Des milliers d’habitants de Jérusalem-Est ont participé aux funérailles symboliques du terroriste Ibrahim al-Akary qui a foncé sur des piétons à une station de tramway qui se situe à la limite entre Jérusalem-Est et Jérusalem-Ouest mercredi. Il a tué un agent de la police des frontières et un étudiant d’une yeshiva de 17 ans et a blessé une dizaine d’autres personnes.

Les participants à la procession funéraire qui a eu lieu dans le quartier de Shuafat, après les prières du vendredi, portaient des panneaux qui qualifiaient al-Akary de « héros martyr » et qui exhortait les Palestiniens à « continuer à tuer des soldats », selon le site Ynet News.

Plusieurs incidents violents ont été signalés pendant cet évènement, quelques émeutiers ont lancés des pierres et des cocktails Molotov sur les forces de sécurité qui étaient postées dans la zone. Des lancées de pétards et de pierres aussi été signalées dans les villes cisjordaniennes de Ramallah et d’Hébron.

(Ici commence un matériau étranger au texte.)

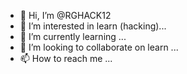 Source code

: - 👋 Hi, I’m @RGHACK12
- 👀 I’m interested in learn (hacking)...
- 🌱 I’m currently learning ...
- 💞️ I’m looking to collaborate on learn ...
- 📫 How to reach me ...

<!---
RGHACK12/RGHACK12 is a ✨ special ✨ repository because its `README.md` (this file) appears on your GitHub profile.
You can click the Preview link to take a look at your changes.
--->
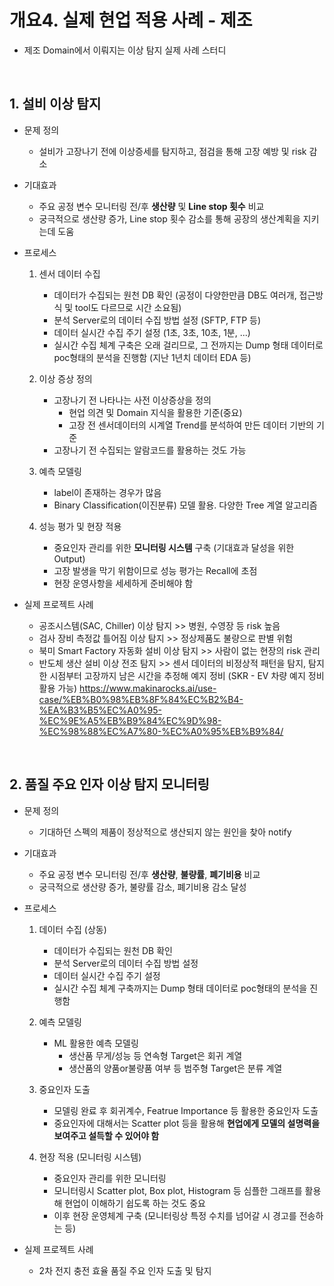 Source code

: # 개요4. 실제 현업 적용 사례 - 제조
- 제조 Domain에서 이뤄지는 이상 탐지 실제 사례 스터디

</br>

## 1. 설비 이상 탐지

- 문제 정의
  - 설비가 고장나기 전에 이상증세를 탐지하고, 점검을 통해 고장 예방 및 risk 감소

- 기대효과
  - 주요 공정 변수 모니터링 전/후 **생산량** 및 **Line stop 횟수** 비교
  - 궁극적으로 생산량 증가, Line stop 횟수 감소를 통해 공장의 생산계획을 지키는데 도움

- 프로세스

  1) 센서 데이터 수집
      </br>
      - 데이터가 수집되는 원천 DB 확인 (공정이 다양한만큼 DB도 여러개, 접근방식 및 tool도 다르므로 시간 소요됨)
      - 분석 Server로의 데이터 수집 방법 설정 (SFTP, FTP 등)
      - 데이터 실시간 수집 주기 설정 (1초, 3초, 10초, 1분, ...)
      - 실시간 수집 체계 구축은 오래 걸리므로, 그 전까지는 Dump 형태 데이터로 poc형태의 분석을 진행함 (지난 1년치 데이터 EDA 등)
  
  2) 이상 증상 정의
      </br>
      - 고장나기 전 나타나는 사전 이상증상을 정의
          - 현업 의견 및 Domain 지식을 활용한 기준(중요)
          - 고장 전 센서데이터의 시계열 Trend를 분석하여 만든 데이터 기반의 기준
      - 고장나기 전 수집되는 알람코드를 활용하는 것도 가능
  
  3) 예측 모델링
      </br>
      - label이 존재하는 경우가 많음
      - Binary Classification(이진분류) 모델 활용. 다양한 Tree 계열 알고리즘
 
  4) 성능 평가 및 현장 적용
      - 중요인자 관리를 위한 **모니터링 시스템** 구축 (기대효과 달성을 위한 Output)
      - 고장 발생을 막기 위함이므로 성능 평가는 Recall에 초점
      - 현장 운영사항을 세세하게 준비해야 함

- 실제 프로젝트 사례
  - 공조시스템(SAC, Chiller) 이상 탐지 >> 병원, 수영장 등 risk 높음
  - 검사 장비 측정값 틀어짐 이상 탐지 >> 정상제품도 불량으로 판별 위험
  - 북미 Smart Factory 자동화 설비 이상 탐지 >> 사람이 없는 현장의 risk 관리
  - 반도체 생산 설비 이상 전조 탐지 >> 센서 데이터의 비정상적 패턴을 탐지, 탐지한 시점부터 고장까지 남은 시간을 추정해 예지 정비 (SKR - EV 차량 예지 정비 활용 가능) 
    <https://www.makinarocks.ai/use-case/%EB%B0%98%EB%8F%84%EC%B2%B4-%EA%B3%B5%EC%A0%95-%EC%9E%A5%EB%B9%84%EC%9D%98-%EC%98%88%EC%A7%80-%EC%A0%95%EB%B9%84/>
  

 </br>
 
 ## 2. 품질 주요 인자 이상 탐지 모니터링
 
- 문제 정의
  - 기대하던 스펙의 제품이 정상적으로 생산되지 않는 원인을 찾아 notify

- 기대효과
  - 주요 공정 변수 모니터링 전/후 **생산량**, **불량률**, **폐기비용** 비교
  - 궁극적으로 생산량 증가, 불량률 감소, 폐기비용 감소 달성

- 프로세스

  1) 데이터 수집 (상동)
      </br>
      - 데이터가 수집되는 원천 DB 확인
      - 분석 Server로의 데이터 수집 방법 설정
      - 데이터 실시간 수집 주기 설정
      - 실시간 수집 체계 구축까지는 Dump 형태 데이터로 poc형태의 분석을 진행함
  
  2) 예측 모델링
      </br>
      - ML 활용한 예측 모델링
          - 생산품 무게/성능 등 연속형 Target은 회귀 계열
          - 생산품의 양품or불량품 여부 등 범주형 Target은 분류 계열
  
  3) 중요인자 도출
      </br>
      - 모델링 완료 후 회귀계수, Featrue Importance 등 활용한 중요인자 도출
      - 중요인자에 대해서는 Scatter plot 등을 활용해 **현업에게 모델의 설명력을 보여주고 설득할 수 있어야 함**
 
  4) 현장 적용 (모니터링 시스템)
      - 중요인자 관리를 위한 모니터링
      - 모니터링시 Scatter plot, Box plot, Histogram 등 심플한 그래프를 활용해 현업이 이해하기 쉽도록 하는 것도 중요
      - 이후 현장 운영체계 구축 (모니터링상 특정 수치를 넘어갈 시 경고를 전송하는 등)

- 실제 프로젝트 사례
  - 2차 전지 충전 효율 품질 주요 인자 도출 및 탐지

Au mont du Temple, la raison principale au cœur de toute cette violence qui secoue Jérusalem depuis des semaines, les prières du jour se sont déroulées paisiblement et sans aucun incident avec 15 000 fidèles musulmans.

Vendredi, 1 300 agents de la police anti-émeutes se sont éparpillés sur l’esplanade dans la Vieille Ville de Jérusalem. Ils ont aussi fermé les accès aux rues en application de la décision gouvernementale qui interdit aux hommes musulmans de moins de 35 ans de prier sur le site. L’âge diffère d’un vendredi à l’autre.

La police anti-émeutes tenait des barricades, vérifiait les papiers d’identité et orientait les piétons.

A l’un des points de contrôle dans la zone de Wadi Joz, juste en dehors de la Vieille Ville, près de 500 jeunes Palestiniens qui n’ont pas eu l’autorisation d’entrer sur l’esplanade en raison de leur âge ont prié dans la rue, agenouillés sur des tapis éparpillés sur l’asphalte.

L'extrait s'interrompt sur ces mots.